▶

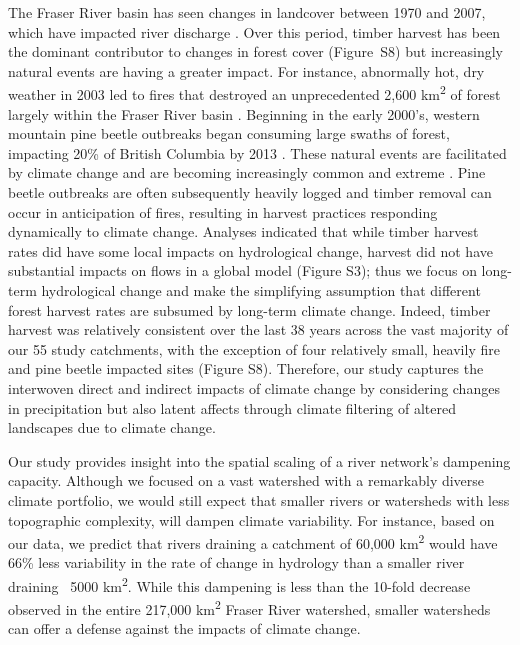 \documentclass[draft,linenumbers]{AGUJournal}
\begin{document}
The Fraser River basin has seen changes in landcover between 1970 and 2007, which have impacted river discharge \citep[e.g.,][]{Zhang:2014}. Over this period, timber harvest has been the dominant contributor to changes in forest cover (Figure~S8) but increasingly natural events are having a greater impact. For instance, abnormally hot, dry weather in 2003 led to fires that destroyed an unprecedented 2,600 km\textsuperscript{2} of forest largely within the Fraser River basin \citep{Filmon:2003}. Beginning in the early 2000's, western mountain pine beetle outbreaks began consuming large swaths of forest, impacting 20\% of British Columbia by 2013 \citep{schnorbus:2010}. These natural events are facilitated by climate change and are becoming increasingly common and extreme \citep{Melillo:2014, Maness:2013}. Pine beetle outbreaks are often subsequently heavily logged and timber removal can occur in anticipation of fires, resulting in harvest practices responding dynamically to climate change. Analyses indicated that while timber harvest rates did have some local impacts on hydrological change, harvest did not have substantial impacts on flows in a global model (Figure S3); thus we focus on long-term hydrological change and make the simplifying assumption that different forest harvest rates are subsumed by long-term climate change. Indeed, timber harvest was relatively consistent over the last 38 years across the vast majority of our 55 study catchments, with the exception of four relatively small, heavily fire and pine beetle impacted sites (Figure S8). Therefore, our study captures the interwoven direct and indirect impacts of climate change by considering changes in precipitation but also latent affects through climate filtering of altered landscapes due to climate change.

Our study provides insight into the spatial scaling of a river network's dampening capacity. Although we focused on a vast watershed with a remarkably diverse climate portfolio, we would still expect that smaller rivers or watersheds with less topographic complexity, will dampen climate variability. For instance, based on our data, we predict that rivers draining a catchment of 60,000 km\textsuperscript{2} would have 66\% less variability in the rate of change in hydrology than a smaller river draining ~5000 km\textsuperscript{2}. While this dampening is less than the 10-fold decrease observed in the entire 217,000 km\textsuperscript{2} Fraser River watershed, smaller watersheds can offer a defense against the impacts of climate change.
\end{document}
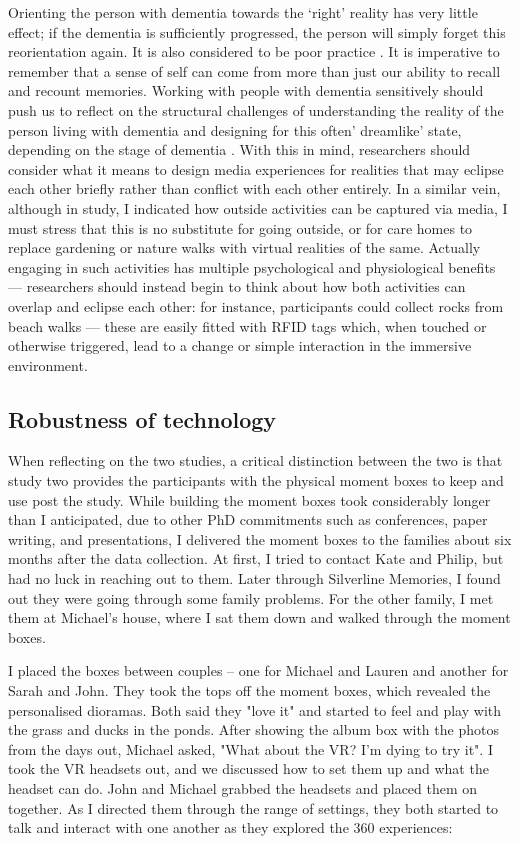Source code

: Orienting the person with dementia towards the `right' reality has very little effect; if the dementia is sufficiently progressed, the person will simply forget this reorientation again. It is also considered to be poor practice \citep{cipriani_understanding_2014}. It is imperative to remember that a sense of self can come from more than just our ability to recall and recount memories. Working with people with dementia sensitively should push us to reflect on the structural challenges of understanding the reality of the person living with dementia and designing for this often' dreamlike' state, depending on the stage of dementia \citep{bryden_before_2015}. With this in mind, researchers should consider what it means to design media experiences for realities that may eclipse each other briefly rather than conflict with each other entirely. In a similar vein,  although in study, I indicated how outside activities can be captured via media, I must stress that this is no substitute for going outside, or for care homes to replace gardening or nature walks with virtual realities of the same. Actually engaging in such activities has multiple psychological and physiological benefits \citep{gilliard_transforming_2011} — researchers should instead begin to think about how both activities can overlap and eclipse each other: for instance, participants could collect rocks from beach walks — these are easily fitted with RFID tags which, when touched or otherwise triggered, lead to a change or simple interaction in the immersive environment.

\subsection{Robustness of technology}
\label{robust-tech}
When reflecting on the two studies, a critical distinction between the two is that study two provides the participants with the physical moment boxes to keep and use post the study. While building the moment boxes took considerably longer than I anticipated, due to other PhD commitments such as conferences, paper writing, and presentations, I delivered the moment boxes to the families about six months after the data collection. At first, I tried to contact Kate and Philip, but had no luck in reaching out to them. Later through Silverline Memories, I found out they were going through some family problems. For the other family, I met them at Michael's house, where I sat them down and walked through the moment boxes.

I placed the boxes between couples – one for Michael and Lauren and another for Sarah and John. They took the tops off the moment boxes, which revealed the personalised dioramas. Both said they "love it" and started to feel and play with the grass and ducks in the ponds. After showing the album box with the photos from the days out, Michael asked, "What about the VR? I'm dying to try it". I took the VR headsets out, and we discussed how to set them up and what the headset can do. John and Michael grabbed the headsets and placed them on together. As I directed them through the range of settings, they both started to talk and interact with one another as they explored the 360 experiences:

◀

(Description of the task):
Print all the records again exactly; do not include any picture.

(Written response):
 \documentclass[draft,linenumbers]{AGUJournal}
\begin{document}
The Fraser River basin has seen changes in landcover between 1970 and 2007, which have impacted river discharge \citep[e.g.,][]{Zhang:2014}. Over this period, timber harvest has been the dominant contributor to changes in forest cover (Figure~S8) but increasingly natural events are having a greater impact. For instance, abnormally hot, dry weather in 2003 led to fires that destroyed an unprecedented 2,600 km\textsuperscript{2} of forest largely within the Fraser River basin \citep{Filmon:2003}. Beginning in the early 2000's, western mountain pine beetle outbreaks began consuming large swaths of forest, impacting 20\% of British Columbia by 2013 \citep{schnorbus:2010}. These natural events are facilitated by climate change and are becoming increasingly common and extreme \citep{Melillo:2014, Maness:2013}. Pine beetle outbreaks are often subsequently heavily logged and timber removal can occur in anticipation of fires, resulting in harvest practices responding dynamically to climate change. Analyses indicated that while timber harvest rates did have some local impacts on hydrological change, harvest did not have substantial impacts on flows in a global model (Figure S3); thus we focus on long-term hydrological change and make the simplifying assumption that different forest harvest rates are subsumed by long-term climate change. Indeed, timber harvest was relatively consistent over the last 38 years across the vast majority of our 55 study catchments, with the exception of four relatively small, heavily fire and pine beetle impacted sites (Figure S8). Therefore, our study captures the interwoven direct and indirect impacts of climate change by considering changes in precipitation but also latent affects through climate filtering of altered landscapes due to climate change.

Our study provides insight into the spatial scaling of a river network's dampening capacity. Although we focused on a vast watershed with a remarkably diverse climate portfolio, we would still expect that smaller rivers or watersheds with less topographic complexity, will dampen climate variability. For instance, based on our data, we predict that rivers draining a catchment of 60,000 km\textsuperscript{2} would have 66\% less variability in the rate of change in hydrology than a smaller river draining ~5000 km\textsuperscript{2}. While this dampening is less than the 10-fold decrease observed in the entire 217,000 km\textsuperscript{2} Fraser River watershed, smaller watersheds can offer a defense against the impacts of climate change.
\end{document}
Source code

: Orienting the person with dementia towards the `right' reality has very little effect; if the dementia is sufficiently progressed, the person will simply forget this reorientation again. It is also considered to be poor practice \citep{cipriani_understanding_2014}. It is imperative to remember that a sense of self can come from more than just our ability to recall and recount memories. Working with people with dementia sensitively should push us to reflect on the structural challenges of understanding the reality of the person living with dementia and designing for this often' dreamlike' state, depending on the stage of dementia \citep{bryden_before_2015}. With this in mind, researchers should consider what it means to design media experiences for realities that may eclipse each other briefly rather than conflict with each other entirely. In a similar vein,  although in study, I indicated how outside activities can be captured via media, I must stress that this is no substitute for going outside, or for care homes to replace gardening or nature walks with virtual realities of the same. Actually engaging in such activities has multiple psychological and physiological benefits \citep{gilliard_transforming_2011} — researchers should instead begin to think about how both activities can overlap and eclipse each other: for instance, participants could collect rocks from beach walks — these are easily fitted with RFID tags which, when touched or otherwise triggered, lead to a change or simple interaction in the immersive environment.

\subsection{Robustness of technology}
\label{robust-tech}
When reflecting on the two studies, a critical distinction between the two is that study two provides the participants with the physical moment boxes to keep and use post the study. While building the moment boxes took considerably longer than I anticipated, due to other PhD commitments such as conferences, paper writing, and presentations, I delivered the moment boxes to the families about six months after the data collection. At first, I tried to contact Kate and Philip, but had no luck in reaching out to them. Later through Silverline Memories, I found out they were going through some family problems. For the other family, I met them at Michael's house, where I sat them down and walked through the moment boxes.

I placed the boxes between couples – one for Michael and Lauren and another for Sarah and John. They took the tops off the moment boxes, which revealed the personalised dioramas. Both said they "love it" and started to feel and play with the grass and ducks in the ponds. After showing the album box with the photos from the days out, Michael asked, "What about the VR? I'm dying to try it". I took the VR headsets out, and we discussed how to set them up and what the headset can do. John and Michael grabbed the headsets and placed them on together. As I directed them through the range of settings, they both started to talk and interact with one another as they explored the 360 experiences:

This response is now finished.